Try it:
The answer must consist of each line below that holds the word "sync", copied as it stands.

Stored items
=== Begin Enclosure ===

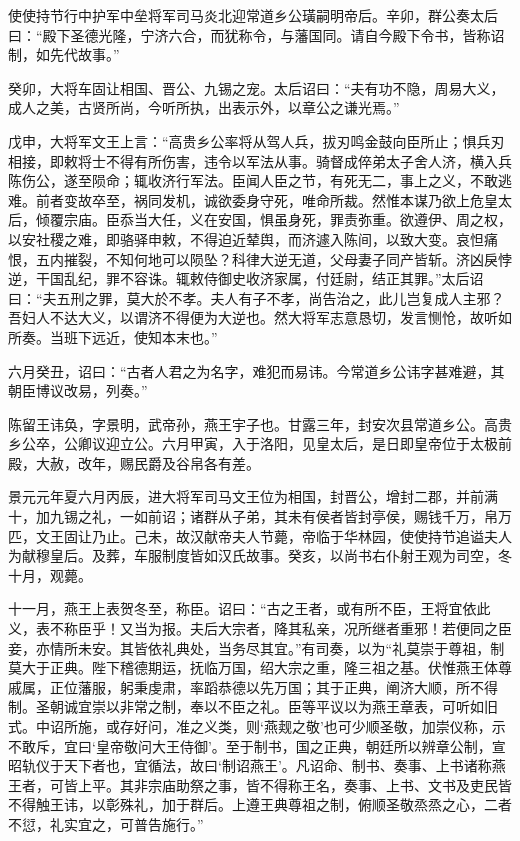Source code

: \documentclass[12pt,UTF8]{ctexbook}
\begin{document}
使使持节行中护军中垒将军司马炎北迎常道乡公璜嗣明帝后。辛卯，群公奏太后曰：“殿下圣德光隆，宁济六合，而犹称令，与藩国同。请自今殿下令书，皆称诏制，如先代故事。”

癸卯，大将车固让相国、晋公、九锡之宠。太后诏曰：“夫有功不隐，周易大义，成人之美，古贤所尚，今听所执，出表示外，以章公之谦光焉。”

戊申，大将军文王上言：“高贵乡公率将从驾人兵，拔刃鸣金鼓向臣所止；惧兵刃相接，即敕将士不得有所伤害，违令以军法从事。骑督成倅弟太子舍人济，横入兵陈伤公，遂至陨命；辄收济行军法。臣闻人臣之节，有死无二，事上之义，不敢逃难。前者变故卒至，祸同发机，诚欲委身守死，唯命所裁。然惟本谋乃欲上危皇太后，倾覆宗庙。臣忝当大任，义在安国，惧虽身死，罪责弥重。欲遵伊、周之权，以安社稷之难，即骆驿申敕，不得迫近辇舆，而济遽入陈间，以致大变。哀怛痛恨，五内摧裂，不知何地可以陨坠？科律大逆无道，父母妻子同产皆斩。济凶戾悖逆，干国乱纪，罪不容诛。辄敕侍御史收济家属，付廷尉，结正其罪。”太后诏曰：“夫五刑之罪，莫大於不孝。夫人有子不孝，尚告治之，此儿岂复成人主邪？吾妇人不达大义，以谓济不得便为大逆也。然大将军志意恳切，发言恻怆，故听如所奏。当班下远近，使知本末也。”

六月癸丑，诏曰：“古者人君之为名字，难犯而易讳。今常道乡公讳字甚难避，其朝臣博议改易，列奏。”

陈留王讳奂，字景明，武帝孙，燕王宇子也。甘露三年，封安次县常道乡公。高贵乡公卒，公卿议迎立公。六月甲寅，入于洛阳，见皇太后，是日即皇帝位于太极前殿，大赦，改年，赐民爵及谷帛各有差。

景元元年夏六月丙辰，进大将军司马文王位为相国，封晋公，增封二郡，并前满十，加九锡之礼，一如前诏；诸群从子弟，其未有侯者皆封亭侯，赐钱千万，帛万匹，文王固让乃止。己未，故汉献帝夫人节薨，帝临于华林园，使使持节追谥夫人为献穆皇后。及葬，车服制度皆如汉氏故事。癸亥，以尚书右仆射王观为司空，冬十月，观薨。

十一月，燕王上表贺冬至，称臣。诏曰：“古之王者，或有所不臣，王将宜依此义，表不称臣乎！又当为报。夫后大宗者，降其私亲，况所继者重邪！若便同之臣妾，亦情所未安。其皆依礼典处，当务尽其宜。”有司奏，以为“礼莫崇于尊祖，制莫大于正典。陛下稽德期运，抚临万国，绍大宗之重，隆三祖之基。伏惟燕王体尊戚属，正位藩服，躬秉虔肃，率蹈恭德以先万国；其于正典，阐济大顺，所不得制。圣朝诚宜崇以非常之制，奉以不臣之礼。臣等平议以为燕王章表，可听如旧式。中诏所施，或存好问，准之义类，则‘燕觌之敬’也可少顺圣敬，加崇仪称，示不敢斥，宜曰‘皇帝敬问大王侍御’。至于制书，国之正典，朝廷所以辨章公制，宣昭轨仪于天下者也，宜循法，故曰‘制诏燕王’。凡诏命、制书、奏事、上书诸称燕王者，可皆上平。其非宗庙助祭之事，皆不得称王名，奏事、上书、文书及吏民皆不得触王讳，以彰殊礼，加于群后。上遵王典尊祖之制，俯顺圣敬烝烝之心，二者不愆，礼实宜之，可普告施行。”
\end{document}
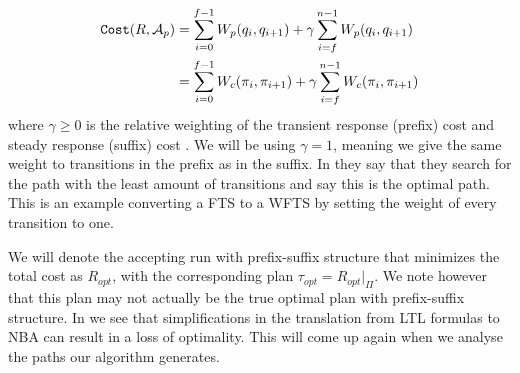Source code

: \begin{align*}
\texttt{Cost} (R, \mathcal{A}_p) &= \sum_{i=0}^{f-1} W_p(q_i,q_{i+1}) + \gamma \sum_{i=f}^{n-1} W_p(q_i,q_{i+1}) \\
&= \sum_{i=0}^{f-1} W_c(\pi_i,\pi_{i+1}) + \gamma \sum_{i=f}^{n-1} W_c(\pi_i, \pi_{i+1})
\end{align*}
where $\gamma \geq 0$ is the relative weighting of the transient response (prefix) cost and steady response (suffix) cost \cite{guo15}. We will be using $\gamma = 1$, meaning we give the same weight to transitions in the prefix as in the suffix. In \cite{fainekos09} they say that they search for the path with the least amount of transitions and say this is the optimal path. This is an example converting a FTS to a WFTS by setting the weight of every transition to one.
 


We will denote the accepting run with prefix-suffix structure that minimizes the total cost as $R_{opt}$, with the corresponding plan $\tau_{opt} = R_{opt}|_\Pi$. We note however that this plan may not actually be the true optimal plan with prefix-suffix structure. In \cite{schuppan05} we see that simplifications in the translation from LTL formulas to NBA can result in a loss of optimality. This will come up again when we analyse the paths our algorithm generates. 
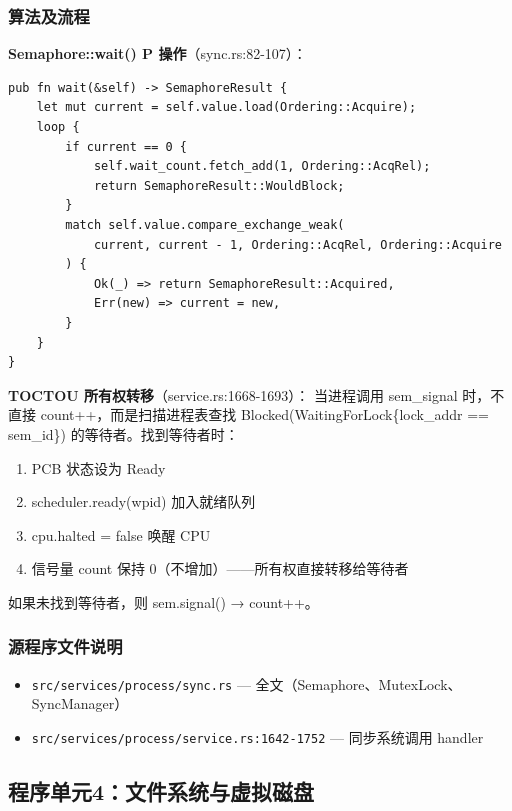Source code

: \documentclass[UTF8,a4paper,12pt]{ctexart}
\begin{document}
\subsubsection{算法及流程}

\textbf{Semaphore::wait() P 操作}（sync.rs:82-107）：

\begin{lstlisting}[]
pub fn wait(&self) -> SemaphoreResult {
    let mut current = self.value.load(Ordering::Acquire);
    loop {
        if current == 0 {
            self.wait_count.fetch_add(1, Ordering::AcqRel);
            return SemaphoreResult::WouldBlock;
        }
        match self.value.compare_exchange_weak(
            current, current - 1, Ordering::AcqRel, Ordering::Acquire
        ) {
            Ok(_) => return SemaphoreResult::Acquired,
            Err(new) => current = new,
        }
    }
}
\end{lstlisting}

\textbf{TOCTOU 所有权转移}（service.rs:1668-1693）：
当进程调用 sem\_signal 时，不直接 count++，而是扫描进程表查找 Blocked(WaitingForLock\{lock\_addr == sem\_id\}) 的等待者。找到等待者时：
\begin{enumerate}[label=(\arabic*)]
    \item PCB 状态设为 Ready
    \item scheduler.ready(wpid) 加入就绪队列
    \item cpu.halted = false 唤醒 CPU
    \item 信号量 count 保持 0（不增加）——所有权直接转移给等待者
\end{enumerate}
如果未找到等待者，则 sem.signal() → count++。

\subsubsection{源程序文件说明}

\begin{itemize}
    \item \texttt{src/services/process/sync.rs} — 全文（Semaphore、MutexLock、SyncManager）
    \item \texttt{src/services/process/service.rs:1642-1752} — 同步系统调用 handler
\end{itemize}

\subsection{程序单元4：文件系统与虚拟磁盘}
\end{document}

=== End Enclosure ===

Exercise response:
\textbf{Semaphore::wait() P 操作}（sync.rs:82-107）：
    \item \texttt{src/services/process/sync.rs} — 全文（Semaphore、MutexLock、SyncManager）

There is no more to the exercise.